Há 13 anos no programa que mais emprega mão de obra prisional do país, J.B. trabalha com a produção de mudas, ganhando o benefício de redução de um dia de pena a cada três de atividade.

“A oportunidade que eu tenho aqui é importante por diversas razões. Porque além de poder contribuir com o sustento da minha família, eu consigo me especializar e aprender mais sobre a restauração florestal. Isso me faz olhar com mais atenção para o meio ambiente. Fico muito feliz porque sei que o meu trabalho ajuda a deixar o verde cada vez mais verde”, conta.

As mudas doadas foram usadas em projetos de restauração florestal e educação ambiental desenvolvidos por organizações sociais, instituições de ensino e prefeituras. Todas as árvores e plantas foram cultivadas nos sete viveiros florestais mantidos pela Cedae, que têm capacidade de produzir 1,8 milhão de mudas por ano de 254 espécies nativas da Mata Atlântica, das quais 40 estão ameaçadas de extinção.

Entre os municípios que mais receberam doações estão Rio de Janeiro (40 mil mudas), Cachoeiras de Macacu (32,7 mil mudas), Nova Iguaçu (16 mil), Macaé (13,9 mil) e Queimados (9,8 mil). Já o “top 5” das espécies plantadas inclui juçara (16,8 mil), ipê-amarelo-cascudo (12,2 mil), aroeira-pimenteira (10,4 mil), goiabeira (8,9 mil) e ipê-rosa (8,4 mil).

“Os números mostram o compromisso da Cedae com o meio ambiente e com as pessoas que integram o Replantando Vida. Conseguimos contribuir ainda mais para a restauração florestal e a segurança hídrica do Estado em 2022, e vamos intensificar nossas ações em 2023, com a inauguração de dois novos viveiros que vão permitir um maior número de participantes e maior produção de mudas”, afirma Alcione Duarte, coordenador do programa.

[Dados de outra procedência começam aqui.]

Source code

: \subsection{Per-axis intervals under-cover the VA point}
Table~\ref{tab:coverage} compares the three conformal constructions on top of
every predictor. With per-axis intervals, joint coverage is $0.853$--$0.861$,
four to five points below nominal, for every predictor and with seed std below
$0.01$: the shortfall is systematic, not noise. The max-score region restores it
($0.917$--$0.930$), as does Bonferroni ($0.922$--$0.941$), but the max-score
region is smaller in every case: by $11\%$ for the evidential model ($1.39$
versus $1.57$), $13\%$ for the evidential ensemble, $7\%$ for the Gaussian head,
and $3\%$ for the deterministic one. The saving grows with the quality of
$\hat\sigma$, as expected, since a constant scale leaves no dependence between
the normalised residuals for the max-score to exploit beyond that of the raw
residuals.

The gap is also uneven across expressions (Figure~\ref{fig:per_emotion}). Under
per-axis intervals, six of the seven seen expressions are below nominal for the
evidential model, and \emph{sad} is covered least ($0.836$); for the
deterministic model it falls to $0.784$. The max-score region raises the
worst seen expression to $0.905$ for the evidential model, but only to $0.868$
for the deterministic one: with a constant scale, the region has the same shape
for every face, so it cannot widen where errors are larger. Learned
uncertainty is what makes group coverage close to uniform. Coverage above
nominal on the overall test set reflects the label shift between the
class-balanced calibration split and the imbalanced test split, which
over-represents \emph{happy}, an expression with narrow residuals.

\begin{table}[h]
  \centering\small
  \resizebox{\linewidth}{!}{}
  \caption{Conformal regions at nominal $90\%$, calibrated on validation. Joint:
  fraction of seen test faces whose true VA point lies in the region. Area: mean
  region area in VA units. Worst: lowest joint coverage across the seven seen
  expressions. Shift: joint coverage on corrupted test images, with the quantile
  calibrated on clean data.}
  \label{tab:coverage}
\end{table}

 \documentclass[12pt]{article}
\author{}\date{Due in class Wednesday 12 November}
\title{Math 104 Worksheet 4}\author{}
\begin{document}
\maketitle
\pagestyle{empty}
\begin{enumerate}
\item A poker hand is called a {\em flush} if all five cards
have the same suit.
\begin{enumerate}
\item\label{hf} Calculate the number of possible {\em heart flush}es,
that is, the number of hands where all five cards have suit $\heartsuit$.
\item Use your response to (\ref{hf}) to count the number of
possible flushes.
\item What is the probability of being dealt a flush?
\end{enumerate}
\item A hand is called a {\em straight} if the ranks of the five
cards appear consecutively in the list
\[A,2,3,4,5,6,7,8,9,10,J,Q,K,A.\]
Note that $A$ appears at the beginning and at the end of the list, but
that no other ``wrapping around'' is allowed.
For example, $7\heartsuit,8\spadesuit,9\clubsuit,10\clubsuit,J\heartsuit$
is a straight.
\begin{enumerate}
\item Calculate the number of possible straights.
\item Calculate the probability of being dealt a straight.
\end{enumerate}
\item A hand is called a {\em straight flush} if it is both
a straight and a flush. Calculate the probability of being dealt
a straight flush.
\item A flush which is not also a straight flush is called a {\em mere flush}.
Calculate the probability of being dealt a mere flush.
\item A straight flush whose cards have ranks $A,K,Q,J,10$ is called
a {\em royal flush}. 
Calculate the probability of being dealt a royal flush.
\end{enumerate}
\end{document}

Ações de replantio da Cedae

As mudas do Replantando Vida também ganharam outros destinos especiais: os projetos da Cedae para recuperação das matas ciliares do Rio Guandu e do Rio Macacu.

No Rio Guandu, responsável pelo abastecimento de mais de 80% da Região Metropolitana do Rio de Janeiro, foram plantadas mais de 50 mil mudas em áreas dos municípios de Queimados, Seropédica, Japeri, Paracambi, Itaguaí e Nova Iguaçu.

Já nas margens do Rio Macacu, em Cachoeiras de Macacu, foram usadas mais de 30 mil mudas em ações de plantio. O projeto irá reforçar a infraestrutura verde da bacia hidrográfica, contribuindo para a segurança hídrica a médio e longo prazos do Sistema Imunana-Laranjal, que atende mais de 2 milhões de pessoas dos municípios de São Gonçalo, Niterói, partes de Maricá e Itaboraí, além da Ilha de Paquetá, no Rio de Janeiro.